SMO JUNIOR SECTION 2012 SOLUTIONS PART 1

Problem 1 :

Let α and β be the roots of the quadratic equation

x² + 2bx + b = 1

The smallest possible value of (α - β)²

(A)  0     (B) 1      (C)  2    (D)  3     (E)  4

Solution :

x² + 2bx + b - 1 = 0

(α - β)² =  (α + β)² - 4 α β ---(1)

a = 1, b = 2b and c = b - 1

α + β = -b/a

α β = c/a

α + β = -2b/1 ==> -2b

α β = (b - 1)/1 ==> b - 1

(α - β)² =  (-2b)² - 4(b - 1)

= 4b² - 4b + 4

= 4(b² - b + 1)

It will have minimum (Smallest value) when x = 1/2.

4[(b - (1/2))² + 3/4] ≥ 3

So, option D is correct.

Problem 2 :

It is known that n²⁰¹² + n²⁰¹⁰ is divisible by 10 for some positive integer n.
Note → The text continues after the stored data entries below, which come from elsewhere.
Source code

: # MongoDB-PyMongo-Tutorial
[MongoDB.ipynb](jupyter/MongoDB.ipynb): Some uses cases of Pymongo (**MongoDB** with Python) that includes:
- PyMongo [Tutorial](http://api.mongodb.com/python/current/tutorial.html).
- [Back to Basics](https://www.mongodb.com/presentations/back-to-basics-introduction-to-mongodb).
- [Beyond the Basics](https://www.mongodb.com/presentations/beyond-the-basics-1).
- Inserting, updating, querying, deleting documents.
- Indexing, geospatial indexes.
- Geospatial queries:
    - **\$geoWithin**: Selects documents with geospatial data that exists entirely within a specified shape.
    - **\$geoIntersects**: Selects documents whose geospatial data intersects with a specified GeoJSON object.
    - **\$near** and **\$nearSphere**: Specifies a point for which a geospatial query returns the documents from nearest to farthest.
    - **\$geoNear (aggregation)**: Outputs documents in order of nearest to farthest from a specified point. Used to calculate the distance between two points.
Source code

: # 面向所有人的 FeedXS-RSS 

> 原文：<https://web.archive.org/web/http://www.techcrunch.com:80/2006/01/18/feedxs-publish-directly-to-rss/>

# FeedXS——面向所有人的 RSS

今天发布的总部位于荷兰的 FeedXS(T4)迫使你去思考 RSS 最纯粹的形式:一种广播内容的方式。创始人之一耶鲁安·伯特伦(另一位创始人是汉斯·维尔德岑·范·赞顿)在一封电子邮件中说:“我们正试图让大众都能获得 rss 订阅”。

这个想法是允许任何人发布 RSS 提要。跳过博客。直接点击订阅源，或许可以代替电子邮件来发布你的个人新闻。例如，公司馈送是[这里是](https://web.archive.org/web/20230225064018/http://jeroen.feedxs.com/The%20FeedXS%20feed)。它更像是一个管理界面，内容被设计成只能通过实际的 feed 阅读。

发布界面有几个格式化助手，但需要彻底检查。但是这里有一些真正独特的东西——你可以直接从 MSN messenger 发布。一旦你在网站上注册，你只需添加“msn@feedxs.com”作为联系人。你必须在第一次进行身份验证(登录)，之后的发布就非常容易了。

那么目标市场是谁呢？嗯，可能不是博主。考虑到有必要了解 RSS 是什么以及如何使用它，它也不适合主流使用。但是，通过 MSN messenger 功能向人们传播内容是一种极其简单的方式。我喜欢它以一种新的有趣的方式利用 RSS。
Which of the following numbers is not a possible value for n?

(A) 2    (B) 13     (C) 35     (D) 47    (E) 59

Solution :

= n²⁰¹² + n²⁰¹⁰

= n²⁰¹⁰(n² + 1)

If the number is divisible by 10, then it should end with 0.

• Cyclicity of 2 is 4 ==> (2, 4, 8, 16, ..........)
• Cyclicity of 3 is 4 ==> (3, 9, 27, 81, ..........)
• Cyclicity of 5 is 1 ==> (5, 25, 125, ..........)
• Cyclicity of 7 is 4 ==> (7, 49, 343, 2401 ..........)
• Cyclicity of 9 is 2 ==> (9, 81, 729, ..........)

Option A : If n = 2

Cyclicity of 2 is 4.

2010/4 = remainder 2

2² = 4.Unit digit of 2²⁰¹⁰ is 4

= 2²⁰¹⁰(2² + 1)

= 4(2² + 1)

= 4(5)

Will end with 0, divisible by 10.

Option B : If n = 13

Cyclicity of 3 is 4.

2010/4 = remainder 2

3² = 9.Unit digit of 3²⁰¹⁰ is 9

= 9(13² + 1)

= 9(unit digit of 13² is 9 + 1)

= 9 (unit digit is 0)

Will end with 0, divisible by 10.

Option C : If n = 35

Cyclicity of 5 is 1.

2010/1 = remainder 0

5⁰ = 5.Unit digit of 5²⁰¹⁰ is 5.

= 5(35² + 1)

= 5(unit digit of 35² is 5 + 1)

= 5 (unit digit is 6)

Will end with 0, divisible by 10.

Option D : If n = 47

Cyclicity of 7 is 4.

2010/4 = remainder 2

7² = 49.Unit digit of 7²⁰¹⁰ is 9.

= 9(47² + 1)

= 9(unit digit of 47² is 9 + 1)

= 9 (unit digit is 0)

Will end with 0, divisible by 10.

Option E : If n = 59

Cyclicity of 9 is 2.

2010/2 = remainder 0

9⁰ = 1.Unit digit of 59²⁰¹⁰ is 1.

= 1(59² + 1)

= 1(unit digit of 59² is 1 + 1)

= 9 (unit digit is 2)

Will not end with 0, not divisible by 10. So, option E is correct.